Objective prior distributions represent a fundamental part of Bayesian infer­ence. Although several approaches for continuous parameter spaces have been developed, Bayesian theory lacks of a general method that allows to obtain priors for the discrete case. In the present work we propose a novel idea, based on losses, to derive objec­tive priors for discrete parameter spaces. We objectively measure the worth of each parameter values, and link it to the prior probability by means of the self­information loss function. The worth is measured by taking into consideration the surroundings of each element of the parameter space. Bayes theorem is then re-interpreted, where prior and posterior beliefs are not expressed as probabilities, but as losses. The approach allows to retain meaning from the beginning to the end of the Bayesian updating process. The prior distribution obtained with the above approach is identified as the Villa-Walker prior. We illustrate the approach by applying it to various scenarios. We derive ob­jective priors for five specific models: a population size model, the Hypergeometric and multivariate Hypergeometric models, the Binomial-Beta model, and the Bi­nomial model. We also derive the Villa-Walker prior for the number of degrees of freedom of a t distribution. An important result in this last case, is that the objective prior has to be truncated. We finally apply the idea to discrete scenarios other that parameter spaces: model selection, and variable selection for linear regression models. We show how an objective model prior can be obtained, by applying our approach, on the basis of the importance that each model has with respect to the other ones. We illustrate various cases: nested and non-nested models, models with discrete and continuous supports, uniparameter and multiparameter models. For the variable selection scenario, the prior includes a loss component due to the complexity of each regression model.

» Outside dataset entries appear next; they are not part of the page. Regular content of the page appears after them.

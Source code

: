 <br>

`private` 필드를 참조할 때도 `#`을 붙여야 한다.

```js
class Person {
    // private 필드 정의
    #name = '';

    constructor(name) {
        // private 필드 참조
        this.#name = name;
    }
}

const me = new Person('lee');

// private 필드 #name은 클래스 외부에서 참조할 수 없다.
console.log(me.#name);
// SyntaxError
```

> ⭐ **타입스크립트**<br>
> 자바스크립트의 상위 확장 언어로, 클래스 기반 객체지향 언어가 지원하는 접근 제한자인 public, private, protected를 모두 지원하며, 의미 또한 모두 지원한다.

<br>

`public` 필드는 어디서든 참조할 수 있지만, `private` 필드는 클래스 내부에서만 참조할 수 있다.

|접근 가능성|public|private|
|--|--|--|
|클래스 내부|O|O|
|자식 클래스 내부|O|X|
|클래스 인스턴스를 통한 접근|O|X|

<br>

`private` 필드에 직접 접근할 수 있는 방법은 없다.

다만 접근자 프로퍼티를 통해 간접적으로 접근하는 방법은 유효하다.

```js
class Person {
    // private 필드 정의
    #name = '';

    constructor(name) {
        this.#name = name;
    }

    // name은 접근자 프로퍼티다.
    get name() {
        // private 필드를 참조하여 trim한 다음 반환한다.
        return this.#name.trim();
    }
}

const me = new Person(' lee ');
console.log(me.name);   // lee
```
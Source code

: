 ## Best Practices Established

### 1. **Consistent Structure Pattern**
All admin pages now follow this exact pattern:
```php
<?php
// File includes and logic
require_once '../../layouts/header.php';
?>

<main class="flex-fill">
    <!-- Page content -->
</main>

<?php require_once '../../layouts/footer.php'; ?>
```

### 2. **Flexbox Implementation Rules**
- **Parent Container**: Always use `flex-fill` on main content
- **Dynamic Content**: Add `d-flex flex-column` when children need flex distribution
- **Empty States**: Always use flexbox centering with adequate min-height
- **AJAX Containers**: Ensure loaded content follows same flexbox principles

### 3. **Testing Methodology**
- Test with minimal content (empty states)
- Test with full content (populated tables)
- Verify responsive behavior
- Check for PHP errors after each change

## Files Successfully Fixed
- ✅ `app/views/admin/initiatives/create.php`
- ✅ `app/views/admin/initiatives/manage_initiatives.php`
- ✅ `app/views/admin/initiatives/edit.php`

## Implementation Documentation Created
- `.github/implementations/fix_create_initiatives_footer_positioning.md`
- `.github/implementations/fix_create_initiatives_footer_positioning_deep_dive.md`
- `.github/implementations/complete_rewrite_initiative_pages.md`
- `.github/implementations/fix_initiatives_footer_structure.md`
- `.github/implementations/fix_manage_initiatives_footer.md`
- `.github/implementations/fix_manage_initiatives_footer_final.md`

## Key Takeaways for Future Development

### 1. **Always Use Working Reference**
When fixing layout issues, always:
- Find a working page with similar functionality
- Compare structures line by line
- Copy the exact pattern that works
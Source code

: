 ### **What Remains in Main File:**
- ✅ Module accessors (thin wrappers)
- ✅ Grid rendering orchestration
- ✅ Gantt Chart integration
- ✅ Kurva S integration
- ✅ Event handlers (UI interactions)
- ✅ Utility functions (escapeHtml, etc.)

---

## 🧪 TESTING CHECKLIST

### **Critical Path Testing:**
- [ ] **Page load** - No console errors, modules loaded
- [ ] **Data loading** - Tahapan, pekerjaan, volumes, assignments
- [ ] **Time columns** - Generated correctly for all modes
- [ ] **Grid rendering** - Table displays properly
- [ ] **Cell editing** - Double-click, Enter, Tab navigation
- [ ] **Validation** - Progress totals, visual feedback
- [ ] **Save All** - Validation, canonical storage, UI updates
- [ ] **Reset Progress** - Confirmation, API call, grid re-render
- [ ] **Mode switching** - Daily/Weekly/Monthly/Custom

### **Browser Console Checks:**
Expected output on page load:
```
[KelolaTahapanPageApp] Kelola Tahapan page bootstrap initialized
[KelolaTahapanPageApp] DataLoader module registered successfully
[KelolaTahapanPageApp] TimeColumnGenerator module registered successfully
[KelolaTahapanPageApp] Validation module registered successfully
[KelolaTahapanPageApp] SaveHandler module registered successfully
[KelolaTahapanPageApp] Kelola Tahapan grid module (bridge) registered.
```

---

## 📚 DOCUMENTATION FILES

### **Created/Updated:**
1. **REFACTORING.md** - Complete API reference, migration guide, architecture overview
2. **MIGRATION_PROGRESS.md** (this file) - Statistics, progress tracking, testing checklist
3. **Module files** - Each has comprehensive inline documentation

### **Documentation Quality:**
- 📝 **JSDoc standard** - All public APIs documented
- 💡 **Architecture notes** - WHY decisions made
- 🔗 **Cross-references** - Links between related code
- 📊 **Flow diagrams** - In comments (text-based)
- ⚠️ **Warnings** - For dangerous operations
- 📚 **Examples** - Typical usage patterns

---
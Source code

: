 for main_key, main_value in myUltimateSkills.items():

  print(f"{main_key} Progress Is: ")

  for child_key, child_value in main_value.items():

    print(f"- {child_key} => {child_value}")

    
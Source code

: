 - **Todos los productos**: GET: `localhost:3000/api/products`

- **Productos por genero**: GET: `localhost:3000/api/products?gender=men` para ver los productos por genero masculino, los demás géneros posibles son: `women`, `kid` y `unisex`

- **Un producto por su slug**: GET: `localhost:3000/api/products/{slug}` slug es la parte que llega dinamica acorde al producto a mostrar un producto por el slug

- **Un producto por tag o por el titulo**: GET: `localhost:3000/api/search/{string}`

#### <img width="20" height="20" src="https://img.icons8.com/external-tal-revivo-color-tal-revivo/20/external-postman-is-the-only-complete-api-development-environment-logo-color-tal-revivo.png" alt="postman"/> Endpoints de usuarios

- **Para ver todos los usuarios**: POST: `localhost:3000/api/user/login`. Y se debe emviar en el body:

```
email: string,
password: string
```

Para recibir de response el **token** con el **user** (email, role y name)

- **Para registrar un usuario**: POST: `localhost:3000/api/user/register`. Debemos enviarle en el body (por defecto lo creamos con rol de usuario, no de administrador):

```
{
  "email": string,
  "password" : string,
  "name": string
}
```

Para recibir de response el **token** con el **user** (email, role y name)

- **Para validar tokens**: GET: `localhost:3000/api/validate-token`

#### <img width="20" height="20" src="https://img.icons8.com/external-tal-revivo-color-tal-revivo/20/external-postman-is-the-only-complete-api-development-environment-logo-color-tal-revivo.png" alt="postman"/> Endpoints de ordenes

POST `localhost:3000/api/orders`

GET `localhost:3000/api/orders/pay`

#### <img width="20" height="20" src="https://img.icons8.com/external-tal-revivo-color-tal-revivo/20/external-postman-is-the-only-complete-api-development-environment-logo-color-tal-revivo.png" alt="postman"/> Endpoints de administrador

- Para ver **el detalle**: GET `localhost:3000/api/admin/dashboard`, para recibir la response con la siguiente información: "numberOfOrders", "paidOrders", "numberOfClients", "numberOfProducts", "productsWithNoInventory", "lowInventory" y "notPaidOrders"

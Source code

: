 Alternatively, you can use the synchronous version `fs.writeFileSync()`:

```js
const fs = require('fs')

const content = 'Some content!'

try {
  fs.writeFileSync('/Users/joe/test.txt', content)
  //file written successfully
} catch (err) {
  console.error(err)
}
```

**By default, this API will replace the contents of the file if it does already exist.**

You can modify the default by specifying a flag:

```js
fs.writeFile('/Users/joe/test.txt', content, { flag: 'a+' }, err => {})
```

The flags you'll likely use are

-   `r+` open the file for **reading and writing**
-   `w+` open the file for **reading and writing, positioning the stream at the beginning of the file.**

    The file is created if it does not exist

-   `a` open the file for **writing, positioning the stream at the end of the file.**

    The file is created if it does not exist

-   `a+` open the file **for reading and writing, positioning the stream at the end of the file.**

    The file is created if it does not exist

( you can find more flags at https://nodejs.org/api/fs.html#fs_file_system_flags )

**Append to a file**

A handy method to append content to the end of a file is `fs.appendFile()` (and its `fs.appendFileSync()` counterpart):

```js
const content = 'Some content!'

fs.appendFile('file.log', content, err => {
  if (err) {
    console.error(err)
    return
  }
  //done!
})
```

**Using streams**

Item Type: Thesis (Doctor of Philosophy (PhD))
Thesis advisor: Walker, Stephen G.
DOI/Identification number: 10.22024/UniKent/01.02.94708
Additional information: This thesis has been digitised by EThOS, the British Library digitisation service, for purposes of preservation and dissemination. It was uploaded to KAR on 25 April 2022 in order to hold its content and record within University of Kent systems. It is available Open Access using a Creative Commons Attribution, Non-commercial, No Derivatives (https://creativecommons.org/licenses/by-nc-nd/4.0/) licence so that the thesis and its author, can benefit from opportunities for increased readership and citation. This was done in line with University of Kent policies (https://www.kent.ac.uk/is/strategy/docs/Kent%20Open%20Access%20policy.pdf). If you feel that your rights are compromised by open access to this thesis, or if you would like more information about its availability, please contact us at ResearchSupport@kent.ac.uk and we will seriously consider your claim under the terms of our Take-Down Policy (https://www.kent.ac.uk/is/regulations/library/kar-take-down-policy.html).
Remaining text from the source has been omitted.